Die Absorption im sichtbaren Spektralbereich kann mit einem UV/Vis Spektrometer detektiert werden. Das polychromatische Licht einer Lampe wird mittels eines Monochromators auf eine spezifische Wellenlänge eingestellt und passiert danach die Probenkammer. Das Licht (welches möglicherweise durch die Absorption an Intensität verliert) gelangt zum Detektor, einem Photomultiplier. Die elektrische Spannung wird von einem Oszilloskop aufgenommen und an einen Computer weitergeleitet.

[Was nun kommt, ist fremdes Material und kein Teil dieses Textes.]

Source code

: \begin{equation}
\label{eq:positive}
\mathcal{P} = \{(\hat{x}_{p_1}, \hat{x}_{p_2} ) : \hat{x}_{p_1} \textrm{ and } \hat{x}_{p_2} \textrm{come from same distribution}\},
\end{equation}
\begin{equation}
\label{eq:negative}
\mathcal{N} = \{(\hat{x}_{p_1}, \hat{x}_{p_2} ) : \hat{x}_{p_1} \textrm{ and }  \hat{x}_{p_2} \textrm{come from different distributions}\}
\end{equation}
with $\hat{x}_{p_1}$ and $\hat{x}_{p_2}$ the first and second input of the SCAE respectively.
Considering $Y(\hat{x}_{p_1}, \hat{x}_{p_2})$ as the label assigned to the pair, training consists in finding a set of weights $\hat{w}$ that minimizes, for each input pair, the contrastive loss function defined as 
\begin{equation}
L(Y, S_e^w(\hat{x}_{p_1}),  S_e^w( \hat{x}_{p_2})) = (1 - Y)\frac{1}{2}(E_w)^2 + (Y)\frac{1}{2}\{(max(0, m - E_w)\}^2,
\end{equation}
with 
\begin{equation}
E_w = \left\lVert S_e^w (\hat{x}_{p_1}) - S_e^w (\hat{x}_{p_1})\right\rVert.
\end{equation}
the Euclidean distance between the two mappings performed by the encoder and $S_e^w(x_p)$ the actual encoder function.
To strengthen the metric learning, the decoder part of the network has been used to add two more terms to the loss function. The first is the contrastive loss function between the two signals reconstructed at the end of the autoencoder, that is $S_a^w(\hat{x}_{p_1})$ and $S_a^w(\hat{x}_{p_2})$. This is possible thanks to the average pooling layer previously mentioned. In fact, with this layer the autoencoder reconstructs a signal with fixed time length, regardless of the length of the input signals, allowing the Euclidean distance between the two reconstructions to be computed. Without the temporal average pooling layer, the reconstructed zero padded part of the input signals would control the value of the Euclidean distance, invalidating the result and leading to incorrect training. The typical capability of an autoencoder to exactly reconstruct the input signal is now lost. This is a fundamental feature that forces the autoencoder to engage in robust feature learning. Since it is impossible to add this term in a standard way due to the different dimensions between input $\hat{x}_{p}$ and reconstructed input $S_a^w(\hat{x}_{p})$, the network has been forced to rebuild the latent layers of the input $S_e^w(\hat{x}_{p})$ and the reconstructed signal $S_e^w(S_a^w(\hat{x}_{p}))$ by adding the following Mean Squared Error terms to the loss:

Messungen mit Hilfe der Blitzlichtspektroskopie ermöglichen es zeitabhängige Absorptionsänderungungen (Kinetiken) im sichtbaren Spektrum zu detektieren. Hierzu wird der gleiche Aufbau wie bei einem UV/Vis Spektrometer verwendet. Zusätzlich wird ein Laser eingekoppelt, der einen kurzen Laserpuls (10 ns) aussendet und damit lichtgetriebene Proteine anregt. Ein zweiter Monochromator nach der Probenkammer verhindert, dass das Streulicht des Lasers auf den Detektor trifft (siehe Grafik 1).

Retinalproteine, wie Bacteriorhodopsin (bR), durchlaufen nach Lichtanregung einen Photozyklus (siehe Projekte/Retinalproteine). Da nur ein Teil der Proteine angeregt wird sind die Absorptionsänderungen von geringer Intensität. Differenzspektroskopie ermöglicht es auch kleine Absorptionsänderungen zu erkennen. Hierzu wird der Grundzustand der Probe als Hintergrund abgezogen. Das resultierende Spektrum zeigt somit nur die Änderungen der Absorption, die durch die Lichtanregung ausgelöst werden. Die Kinetiken können für jede einzelne Wellenlänge aufgenommen werden und ergeben zusammen ein drei dimensionales Spektrum aus Zeit, Wellenlänge und Absorptionsänderung (siehe Grafik 2).